May is also when the weather begins to heat up significantly. Provide shade to melon plants to ensure that they do not wilt dramatically, the leaves don't burn, and the fruit is protected. Well grown, shaded melons continue to produce for a long time through the summer months, but May is the time to get them prepared.
Melons of all types are heavy feeders. Grow in rich soil and mulch heavily through the warm months. You can amend your soil with organic material such as compost, well-seasoned manure, fish emulsion, or Miracle-Gro® Organic Choice® Garden Soil. Feed your melon plants with balanced fertilizer regularly through the growing season. Miracle-Gro® Shake 'n Feed Tomato, Fruits & Vegetables Continous Release Plant Food Plus Calcium feeds your plants for up to 3 months.
In the low desert, melons can be planted again in July or August for a fall crop. This traditional planting, to coordinate with the monsoon rains, is done just about the time the spring crop is spent.
Knowing when to harvest melons can be tricky and the various types have different tests. Muskmelons, which Americans call cantaloupe, are the netted melons. Test for ripeness by pressing gently on the blossom end, ripe melons have some give, unripe ones none at all. Fruit should smell like melon and slip from the stem with gentle pressure. True cantaloupe has smooth skin, deep or at least obvious furrows, and fruit does not release or slip from the vine when ripe. Pushing on the blossom end is the best test for ripeness in these.
Watermelon is generally ripe when the fruit has quit growing, the skin is dull not shiny, the small spot that touches the ground is yellow instead of white, and the tendrils on the stem are withered. If you strike the plant with the flat of your hand, it should give a deep thump.

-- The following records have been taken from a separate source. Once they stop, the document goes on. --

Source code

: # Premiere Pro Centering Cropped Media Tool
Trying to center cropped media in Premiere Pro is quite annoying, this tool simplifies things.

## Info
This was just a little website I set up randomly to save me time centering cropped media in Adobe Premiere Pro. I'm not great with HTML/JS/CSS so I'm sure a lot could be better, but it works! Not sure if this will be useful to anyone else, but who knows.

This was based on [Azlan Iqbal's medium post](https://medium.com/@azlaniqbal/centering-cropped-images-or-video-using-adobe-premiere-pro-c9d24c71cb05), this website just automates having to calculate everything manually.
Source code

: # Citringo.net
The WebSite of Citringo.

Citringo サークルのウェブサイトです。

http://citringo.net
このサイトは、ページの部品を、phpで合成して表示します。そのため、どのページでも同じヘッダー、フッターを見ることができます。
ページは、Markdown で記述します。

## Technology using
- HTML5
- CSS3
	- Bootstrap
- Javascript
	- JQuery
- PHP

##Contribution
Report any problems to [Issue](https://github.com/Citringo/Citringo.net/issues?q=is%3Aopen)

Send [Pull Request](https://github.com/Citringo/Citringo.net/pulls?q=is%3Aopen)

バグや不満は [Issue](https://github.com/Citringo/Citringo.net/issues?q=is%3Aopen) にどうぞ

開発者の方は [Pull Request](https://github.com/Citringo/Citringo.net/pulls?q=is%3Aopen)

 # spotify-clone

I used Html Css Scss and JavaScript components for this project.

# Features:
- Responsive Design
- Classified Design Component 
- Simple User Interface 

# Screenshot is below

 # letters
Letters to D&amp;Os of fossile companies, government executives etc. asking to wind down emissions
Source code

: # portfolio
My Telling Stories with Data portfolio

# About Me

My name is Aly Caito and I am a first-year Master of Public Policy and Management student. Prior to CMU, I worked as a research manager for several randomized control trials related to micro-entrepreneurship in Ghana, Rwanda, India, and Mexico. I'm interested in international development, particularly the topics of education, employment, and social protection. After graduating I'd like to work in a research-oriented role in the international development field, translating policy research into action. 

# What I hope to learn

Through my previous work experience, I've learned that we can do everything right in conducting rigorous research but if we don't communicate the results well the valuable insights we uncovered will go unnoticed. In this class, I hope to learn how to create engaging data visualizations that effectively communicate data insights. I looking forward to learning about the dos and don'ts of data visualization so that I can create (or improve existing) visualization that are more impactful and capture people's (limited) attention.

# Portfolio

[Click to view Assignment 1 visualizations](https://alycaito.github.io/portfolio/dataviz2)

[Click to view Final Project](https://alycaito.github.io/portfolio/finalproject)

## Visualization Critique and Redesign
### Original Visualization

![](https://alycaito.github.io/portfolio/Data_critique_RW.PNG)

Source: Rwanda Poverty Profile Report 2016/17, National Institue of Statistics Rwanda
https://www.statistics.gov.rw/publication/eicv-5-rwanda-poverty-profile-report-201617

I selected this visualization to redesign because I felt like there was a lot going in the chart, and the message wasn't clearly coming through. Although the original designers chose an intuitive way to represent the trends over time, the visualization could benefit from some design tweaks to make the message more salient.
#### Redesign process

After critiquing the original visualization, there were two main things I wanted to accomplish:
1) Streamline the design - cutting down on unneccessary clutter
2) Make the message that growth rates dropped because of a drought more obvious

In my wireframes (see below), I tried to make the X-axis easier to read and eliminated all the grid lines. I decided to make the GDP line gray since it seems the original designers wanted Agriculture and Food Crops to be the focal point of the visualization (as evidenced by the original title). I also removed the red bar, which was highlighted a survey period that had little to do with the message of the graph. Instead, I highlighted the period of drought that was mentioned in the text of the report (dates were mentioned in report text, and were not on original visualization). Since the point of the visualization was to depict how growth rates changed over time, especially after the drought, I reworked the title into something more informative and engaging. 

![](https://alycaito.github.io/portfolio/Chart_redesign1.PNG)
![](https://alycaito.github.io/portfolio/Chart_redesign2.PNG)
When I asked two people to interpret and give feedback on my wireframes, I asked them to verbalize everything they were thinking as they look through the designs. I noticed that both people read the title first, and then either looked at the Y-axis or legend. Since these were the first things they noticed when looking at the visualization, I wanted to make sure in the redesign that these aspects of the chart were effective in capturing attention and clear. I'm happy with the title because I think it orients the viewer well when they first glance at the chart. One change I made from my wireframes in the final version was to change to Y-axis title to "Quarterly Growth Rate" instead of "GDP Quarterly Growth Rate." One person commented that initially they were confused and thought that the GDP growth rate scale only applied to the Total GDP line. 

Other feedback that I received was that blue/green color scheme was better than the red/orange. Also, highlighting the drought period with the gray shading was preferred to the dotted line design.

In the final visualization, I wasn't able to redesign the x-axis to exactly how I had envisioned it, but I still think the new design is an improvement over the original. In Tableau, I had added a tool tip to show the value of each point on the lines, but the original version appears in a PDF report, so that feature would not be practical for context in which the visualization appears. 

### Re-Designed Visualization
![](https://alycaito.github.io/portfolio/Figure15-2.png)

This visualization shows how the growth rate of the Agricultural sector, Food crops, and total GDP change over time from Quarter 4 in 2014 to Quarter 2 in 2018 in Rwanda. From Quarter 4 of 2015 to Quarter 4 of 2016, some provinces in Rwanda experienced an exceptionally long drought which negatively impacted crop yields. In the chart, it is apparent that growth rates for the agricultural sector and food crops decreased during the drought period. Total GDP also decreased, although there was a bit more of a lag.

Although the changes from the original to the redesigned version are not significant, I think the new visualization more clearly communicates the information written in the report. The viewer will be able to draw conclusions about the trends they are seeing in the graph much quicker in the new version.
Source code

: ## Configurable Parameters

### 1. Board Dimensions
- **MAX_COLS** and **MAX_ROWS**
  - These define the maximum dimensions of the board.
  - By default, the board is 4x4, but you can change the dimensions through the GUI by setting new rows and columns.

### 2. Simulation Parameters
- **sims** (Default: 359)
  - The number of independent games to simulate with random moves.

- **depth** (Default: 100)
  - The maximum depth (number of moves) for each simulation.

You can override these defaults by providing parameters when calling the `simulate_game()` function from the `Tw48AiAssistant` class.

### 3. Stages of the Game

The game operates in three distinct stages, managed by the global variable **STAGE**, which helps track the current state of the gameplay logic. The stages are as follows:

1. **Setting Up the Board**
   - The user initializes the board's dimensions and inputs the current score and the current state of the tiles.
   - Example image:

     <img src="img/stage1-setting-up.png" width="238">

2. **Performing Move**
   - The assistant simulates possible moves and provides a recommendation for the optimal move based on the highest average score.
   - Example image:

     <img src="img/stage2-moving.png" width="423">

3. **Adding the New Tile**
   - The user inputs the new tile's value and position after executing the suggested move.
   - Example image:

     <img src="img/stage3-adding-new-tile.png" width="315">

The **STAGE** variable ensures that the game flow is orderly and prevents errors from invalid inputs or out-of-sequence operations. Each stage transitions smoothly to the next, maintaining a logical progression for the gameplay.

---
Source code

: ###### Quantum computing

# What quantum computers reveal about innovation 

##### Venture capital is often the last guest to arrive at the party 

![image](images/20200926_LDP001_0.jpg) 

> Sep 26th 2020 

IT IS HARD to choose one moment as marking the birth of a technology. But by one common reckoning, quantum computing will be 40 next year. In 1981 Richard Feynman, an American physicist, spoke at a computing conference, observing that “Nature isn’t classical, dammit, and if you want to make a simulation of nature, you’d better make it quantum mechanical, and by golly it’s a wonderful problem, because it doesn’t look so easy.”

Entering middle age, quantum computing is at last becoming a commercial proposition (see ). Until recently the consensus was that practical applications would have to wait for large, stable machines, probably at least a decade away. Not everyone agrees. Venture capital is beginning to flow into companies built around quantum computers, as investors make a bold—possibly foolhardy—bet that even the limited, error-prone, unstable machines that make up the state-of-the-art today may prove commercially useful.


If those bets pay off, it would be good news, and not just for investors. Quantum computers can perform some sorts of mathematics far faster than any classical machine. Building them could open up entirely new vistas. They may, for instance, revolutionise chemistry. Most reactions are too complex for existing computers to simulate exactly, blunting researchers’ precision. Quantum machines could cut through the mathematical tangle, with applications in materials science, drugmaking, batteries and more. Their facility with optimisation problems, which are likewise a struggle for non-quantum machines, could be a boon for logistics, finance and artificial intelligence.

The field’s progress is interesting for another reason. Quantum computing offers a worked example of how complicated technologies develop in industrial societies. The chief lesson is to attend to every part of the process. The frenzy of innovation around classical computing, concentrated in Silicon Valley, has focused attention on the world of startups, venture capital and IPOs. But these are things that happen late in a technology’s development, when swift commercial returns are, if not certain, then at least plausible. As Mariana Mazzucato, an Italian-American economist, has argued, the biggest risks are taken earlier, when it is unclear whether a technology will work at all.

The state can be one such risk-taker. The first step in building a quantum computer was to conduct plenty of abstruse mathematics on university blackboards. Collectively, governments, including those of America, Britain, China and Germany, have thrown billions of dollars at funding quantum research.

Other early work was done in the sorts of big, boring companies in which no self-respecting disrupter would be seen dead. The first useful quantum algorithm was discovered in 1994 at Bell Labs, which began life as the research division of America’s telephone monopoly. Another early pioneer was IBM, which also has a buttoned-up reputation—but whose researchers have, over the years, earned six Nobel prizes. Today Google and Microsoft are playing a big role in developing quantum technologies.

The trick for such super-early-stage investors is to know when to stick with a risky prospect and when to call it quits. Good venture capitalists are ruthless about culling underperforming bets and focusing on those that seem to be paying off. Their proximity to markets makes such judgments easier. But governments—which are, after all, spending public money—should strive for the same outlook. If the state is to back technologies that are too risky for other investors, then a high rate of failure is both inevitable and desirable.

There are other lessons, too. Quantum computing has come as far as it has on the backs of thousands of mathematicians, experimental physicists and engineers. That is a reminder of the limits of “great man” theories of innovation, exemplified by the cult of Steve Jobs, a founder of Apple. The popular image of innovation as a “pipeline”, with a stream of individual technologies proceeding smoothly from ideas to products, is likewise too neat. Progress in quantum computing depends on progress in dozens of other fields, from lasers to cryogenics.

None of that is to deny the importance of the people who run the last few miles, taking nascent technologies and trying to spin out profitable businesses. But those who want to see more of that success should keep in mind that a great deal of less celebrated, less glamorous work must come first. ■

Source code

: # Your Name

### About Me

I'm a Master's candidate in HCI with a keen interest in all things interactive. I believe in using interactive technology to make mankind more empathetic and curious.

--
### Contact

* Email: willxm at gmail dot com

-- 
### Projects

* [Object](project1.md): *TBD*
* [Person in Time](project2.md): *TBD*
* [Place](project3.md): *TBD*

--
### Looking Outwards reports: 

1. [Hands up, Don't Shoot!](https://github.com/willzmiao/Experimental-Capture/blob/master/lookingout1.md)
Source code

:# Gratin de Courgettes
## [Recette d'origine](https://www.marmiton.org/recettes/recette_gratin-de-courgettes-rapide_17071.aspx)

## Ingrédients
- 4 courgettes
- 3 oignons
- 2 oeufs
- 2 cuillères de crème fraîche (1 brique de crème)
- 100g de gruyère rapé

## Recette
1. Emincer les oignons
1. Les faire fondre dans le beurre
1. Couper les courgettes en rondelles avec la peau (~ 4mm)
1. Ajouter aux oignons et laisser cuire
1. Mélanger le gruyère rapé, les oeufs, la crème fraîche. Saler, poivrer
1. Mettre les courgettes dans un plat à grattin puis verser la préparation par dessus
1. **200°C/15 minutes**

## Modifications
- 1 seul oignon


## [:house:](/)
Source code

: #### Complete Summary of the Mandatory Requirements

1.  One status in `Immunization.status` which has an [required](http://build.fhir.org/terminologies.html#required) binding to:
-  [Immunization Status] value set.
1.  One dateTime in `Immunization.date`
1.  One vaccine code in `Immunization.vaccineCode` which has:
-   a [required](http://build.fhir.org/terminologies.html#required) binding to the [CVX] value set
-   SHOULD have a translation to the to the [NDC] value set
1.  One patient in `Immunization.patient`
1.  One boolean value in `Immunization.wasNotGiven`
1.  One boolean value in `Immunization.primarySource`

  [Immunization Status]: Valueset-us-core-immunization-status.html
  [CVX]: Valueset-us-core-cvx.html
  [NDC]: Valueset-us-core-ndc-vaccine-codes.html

Melons are native to northern Africa and western Asia but have been in cultivation and objects of trade for thousands of years. Therefore, the variety is enormous, and finding ones that do well in the desert Southwest is the result of experimentation and shrewd selection. Varieties from the Middle East, like Ogen, or those long grown in the Southwest like San Juan or O'odham yellow watermelon are sure winners. Also look for varieties from hot regions or those with 80 days or less to maturity.